Павел Петрович проклинал сейчас ту сладкую минуту, когда он залез под подол красавицы Анели. Ведь этот подлец Джефрис мог и в Петербург передать о бурных любовных приключениях генерал-прокурора, который должен быть, по замыслу царя Петра, образцом для всех российских подданных. Посему незваных гостей прокурор отпустил с миром, и те ушли, поддерживая шатающегося Хвостатого.
Роман наклонился над оглушённым генеральским камердинером, мимоходом слушая уверения Ягужинского в вечной дружбе за спасение жизни. И в это время коридор наполнился грохотом кавалерийских ботфорт и звоном шпор. Верный Васька не стал мелочиться – и целый эскадрон окружил гостиницу, заняв все входы и выходы.
– Молодец, Василий, только вот запоздал малость! – Роман от души поблагодарил своего денщика.
Но тот даже не слышал, округлив глаза от удивления. В постели полковника нежилась некая дама. Роман расхохотался и приказал:
– Сей трофей, Васька, возврати генералу!
Пани Анеля, однако, второй раз в прокурорскую постель допущена не была.

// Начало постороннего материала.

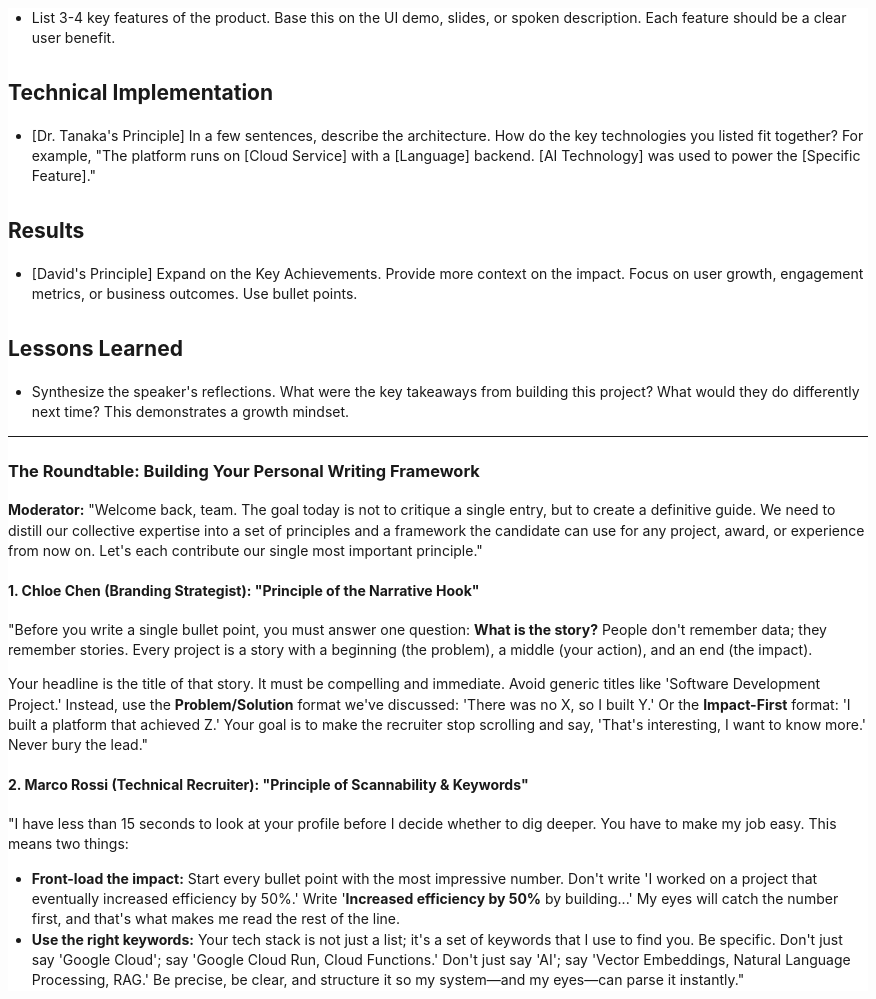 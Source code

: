 - List 3-4 key features of the product. Base this on the UI demo, slides, or spoken description. Each feature should be a clear user benefit.

## Technical Implementation

- [Dr. Tanaka's Principle] In a few sentences, describe the architecture. How do the key technologies you listed fit together? For example, "The platform runs on [Cloud Service] with a [Language] backend. [AI Technology] was used to power the [Specific Feature]."

## Results

- [David's Principle] Expand on the Key Achievements. Provide more context on the impact. Focus on user growth, engagement metrics, or business outcomes. Use bullet points.

## Lessons Learned

- Synthesize the speaker's reflections. What were the key takeaways from building this project? What would they do differently next time? This demonstrates a growth mindset.

---

### **The Roundtable: Building Your Personal Writing Framework**

**Moderator:** "Welcome back, team. The goal today is not to critique a single entry, but to create a definitive guide. We need to distill our collective expertise into a set of principles and a framework the candidate can use for any project, award, or experience from now on. Let's each contribute our single most important principle."

#### **1. Chloe Chen (Branding Strategist): "Principle of the Narrative Hook"**

"Before you write a single bullet point, you must answer one question: **What is the story?** People don't remember data; they remember stories. Every project is a story with a beginning (the problem), a middle (your action), and an end (the impact).

Your headline is the title of that story. It must be compelling and immediate. Avoid generic titles like 'Software Development Project.' Instead, use the **Problem/Solution** format we've discussed: 'There was no X, so I built Y.' Or the **Impact-First** format: 'I built a platform that achieved Z.' Your goal is to make the recruiter stop scrolling and say, 'That's interesting, I want to know more.' Never bury the lead."

#### **2. Marco Rossi (Technical Recruiter): "Principle of Scannability & Keywords"**

"I have less than 15 seconds to look at your profile before I decide whether to dig deeper. You have to make my job easy. This means two things:

* **Front-load the impact:** Start every bullet point with the most impressive number. Don't write 'I worked on a project that eventually increased efficiency by 50%.' Write '**Increased efficiency by 50%** by building...' My eyes will catch the number first, and that's what makes me read the rest of the line.
* **Use the right keywords:** Your tech stack is not just a list; it's a set of keywords that I use to find you. Be specific. Don't just say 'Google Cloud'; say 'Google Cloud Run, Cloud Functions.' Don't just say 'AI'; say 'Vector Embeddings, Natural Language Processing, RAG.' Be precise, be clear, and structure it so my system—and my eyes—can parse it instantly."
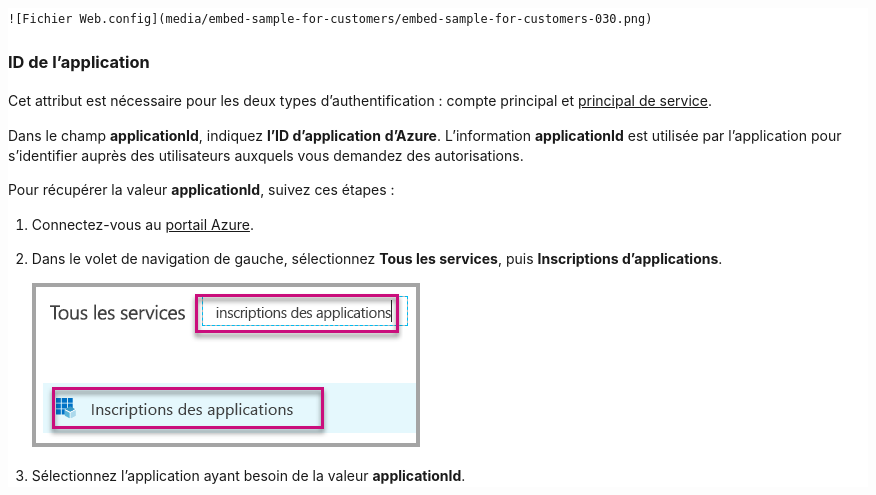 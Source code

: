    </center>

    ![Fichier Web.config](media/embed-sample-for-customers/embed-sample-for-customers-030.png)

### <a name="application-id"></a>ID de l’application

Cet attribut est nécessaire pour les deux types d’authentification : compte principal et [principal de service](embed-service-principal.md).

Dans le champ **applicationId**, indiquez **l’ID d’application** **d’Azure**. L’information **applicationId** est utilisée par l’application pour s’identifier auprès des utilisateurs auxquels vous demandez des autorisations.

Pour récupérer la valeur **applicationId**, suivez ces étapes :

1. Connectez-vous au [portail Azure](https://portal.azure.com).

2. Dans le volet de navigation de gauche, sélectionnez **Tous les services**, puis **Inscriptions d’applications**.

    ![Recherche d’inscription d’application](media/embed-sample-for-customers/embed-sample-for-customers-003.png)

3. Sélectionnez l’application ayant besoin de la valeur **applicationId**.
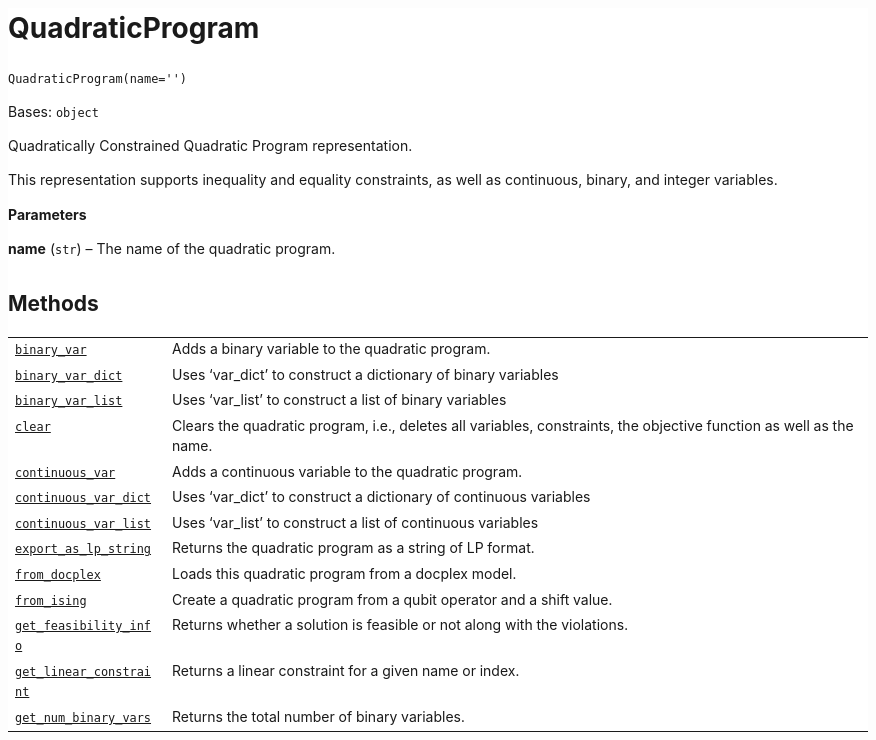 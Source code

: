 # QuadraticProgram



`QuadraticProgram(name='')`

Bases: `object`

Quadratically Constrained Quadratic Program representation.

This representation supports inequality and equality constraints, as well as continuous, binary, and integer variables.

**Parameters**

**name** (`str`) – The name of the quadratic program.

## Methods

|                                                                                                                                                                                                                                               |                                                                                                                     |
| --------------------------------------------------------------------------------------------------------------------------------------------------------------------------------------------------------------------------------------------- | ------------------------------------------------------------------------------------------------------------------- |
| [`binary_var`](qiskit.optimization.QuadraticProgram.binary_var#qiskit.optimization.QuadraticProgram.binary_var "qiskit.optimization.QuadraticProgram.binary_var")                                                                             | Adds a binary variable to the quadratic program.                                                                    |
| [`binary_var_dict`](qiskit.optimization.QuadraticProgram.binary_var_dict#qiskit.optimization.QuadraticProgram.binary_var_dict "qiskit.optimization.QuadraticProgram.binary_var_dict")                                                         | Uses ‘var\_dict’ to construct a dictionary of binary variables                                                      |
| [`binary_var_list`](qiskit.optimization.QuadraticProgram.binary_var_list#qiskit.optimization.QuadraticProgram.binary_var_list "qiskit.optimization.QuadraticProgram.binary_var_list")                                                         | Uses ‘var\_list’ to construct a list of binary variables                                                            |
| [`clear`](qiskit.optimization.QuadraticProgram.clear#qiskit.optimization.QuadraticProgram.clear "qiskit.optimization.QuadraticProgram.clear")                                                                                                 | Clears the quadratic program, i.e., deletes all variables, constraints, the objective function as well as the name. |
| [`continuous_var`](qiskit.optimization.QuadraticProgram.continuous_var#qiskit.optimization.QuadraticProgram.continuous_var "qiskit.optimization.QuadraticProgram.continuous_var")                                                             | Adds a continuous variable to the quadratic program.                                                                |
| [`continuous_var_dict`](qiskit.optimization.QuadraticProgram.continuous_var_dict#qiskit.optimization.QuadraticProgram.continuous_var_dict "qiskit.optimization.QuadraticProgram.continuous_var_dict")                                         | Uses ‘var\_dict’ to construct a dictionary of continuous variables                                                  |
| [`continuous_var_list`](qiskit.optimization.QuadraticProgram.continuous_var_list#qiskit.optimization.QuadraticProgram.continuous_var_list "qiskit.optimization.QuadraticProgram.continuous_var_list")                                         | Uses ‘var\_list’ to construct a list of continuous variables                                                        |
| [`export_as_lp_string`](qiskit.optimization.QuadraticProgram.export_as_lp_string#qiskit.optimization.QuadraticProgram.export_as_lp_string "qiskit.optimization.QuadraticProgram.export_as_lp_string")                                         | Returns the quadratic program as a string of LP format.                                                             |
| [`from_docplex`](qiskit.optimization.QuadraticProgram.from_docplex#qiskit.optimization.QuadraticProgram.from_docplex "qiskit.optimization.QuadraticProgram.from_docplex")                                                                     | Loads this quadratic program from a docplex model.                                                                  |
| [`from_ising`](qiskit.optimization.QuadraticProgram.from_ising#qiskit.optimization.QuadraticProgram.from_ising "qiskit.optimization.QuadraticProgram.from_ising")                                                                             | Create a quadratic program from a qubit operator and a shift value.                                                 |
| [`get_feasibility_info`](qiskit.optimization.QuadraticProgram.get_feasibility_info#qiskit.optimization.QuadraticProgram.get_feasibility_info "qiskit.optimization.QuadraticProgram.get_feasibility_info")                                     | Returns whether a solution is feasible or not along with the violations.                                            |
| [`get_linear_constraint`](qiskit.optimization.QuadraticProgram.get_linear_constraint#qiskit.optimization.QuadraticProgram.get_linear_constraint "qiskit.optimization.QuadraticProgram.get_linear_constraint")                                 | Returns a linear constraint for a given name or index.                                                              |
| [`get_num_binary_vars`](qiskit.optimization.QuadraticProgram.get_num_binary_vars#qiskit.optimization.QuadraticProgram.get_num_binary_vars "qiskit.optimization.QuadraticProgram.get_num_binary_vars")                                         | Returns the total number of binary variables.                                                                       |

В конце апреля 1720 года посольство Ягужинского благополучно прибыло в Вену, где было принято с должным решпектом. Император Карл VI, казалось, совсем забыл об антирусском договоре с королями Георгом I и Августом. Никакой армии для похода на Петербург император не собирался предоставлять ни Швеции, ни Англии. Более того, он предложил Петру I начать переговоры об австро-русском союзе; ведь у них был один общий враг – турки.
Вслед за императором и все мелкие германские княжества заявили о своём глубочайшем уважении к русскому царю. Франция и Пруссия сделали это ещё раньше.
К лету 1720 года вся система Стэнгопа лежала в руинах. Не пережил этого крушения и сам её творец: «вскоре после своего незадачливого визита в Париж Стэнгоп скончался не то от чахотки, не то от разочарования.
И снова без толку болталась по Балтике эскадра сэра Джона Норриса.